Only the lines from the one that contains "so. Thus, to" through the final line of the entries should be repeated, exactly as written.

▸ Saved data entries
•••••
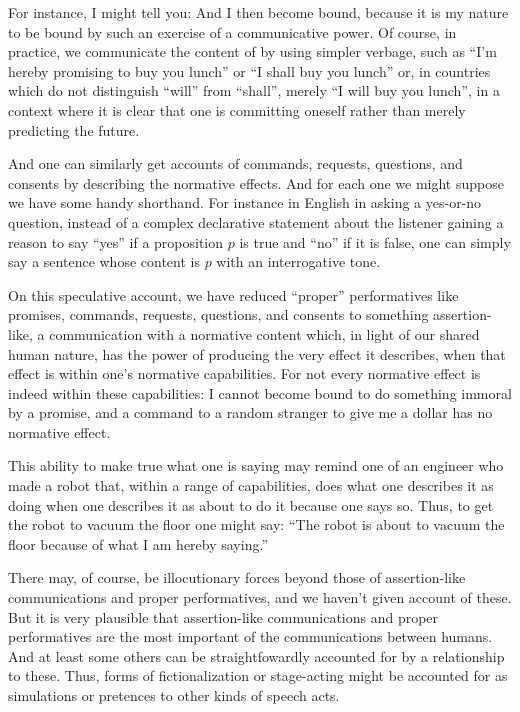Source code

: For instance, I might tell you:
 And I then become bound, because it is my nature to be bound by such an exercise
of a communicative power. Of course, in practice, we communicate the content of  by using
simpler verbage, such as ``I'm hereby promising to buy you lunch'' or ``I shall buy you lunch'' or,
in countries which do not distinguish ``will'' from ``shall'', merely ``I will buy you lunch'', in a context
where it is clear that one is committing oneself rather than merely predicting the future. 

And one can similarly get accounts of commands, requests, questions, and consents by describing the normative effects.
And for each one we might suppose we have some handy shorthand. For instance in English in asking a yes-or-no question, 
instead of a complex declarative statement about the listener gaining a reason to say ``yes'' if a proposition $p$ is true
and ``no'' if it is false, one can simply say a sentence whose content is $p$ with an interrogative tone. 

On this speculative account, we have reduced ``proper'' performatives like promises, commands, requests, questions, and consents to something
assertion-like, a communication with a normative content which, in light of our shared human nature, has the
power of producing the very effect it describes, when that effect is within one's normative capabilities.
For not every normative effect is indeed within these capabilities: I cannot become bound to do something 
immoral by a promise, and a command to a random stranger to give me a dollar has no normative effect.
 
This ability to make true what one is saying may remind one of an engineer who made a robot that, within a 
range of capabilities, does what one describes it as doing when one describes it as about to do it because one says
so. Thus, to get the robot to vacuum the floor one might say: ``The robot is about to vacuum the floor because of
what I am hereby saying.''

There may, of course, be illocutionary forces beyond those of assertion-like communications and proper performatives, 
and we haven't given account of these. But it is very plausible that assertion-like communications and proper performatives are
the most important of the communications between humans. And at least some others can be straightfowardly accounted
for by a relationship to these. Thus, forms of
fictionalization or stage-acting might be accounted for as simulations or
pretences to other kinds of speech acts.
•••••
▸ Written solution
so. Thus, to get the robot to vacuum the floor one might say: ``The robot is about to vacuum the floor because of
what I am hereby saying.''

There may, of course, be illocutionary forces beyond those of assertion-like communications and proper performatives, 
and we haven't given account of these. But it is very plausible that assertion-like communications and proper performatives are
the most important of the communications between humans. And at least some others can be straightfowardly accounted
for by a relationship to these. Thus, forms of
fictionalization or stage-acting might be accounted for as simulations or
pretences to other kinds of speech acts.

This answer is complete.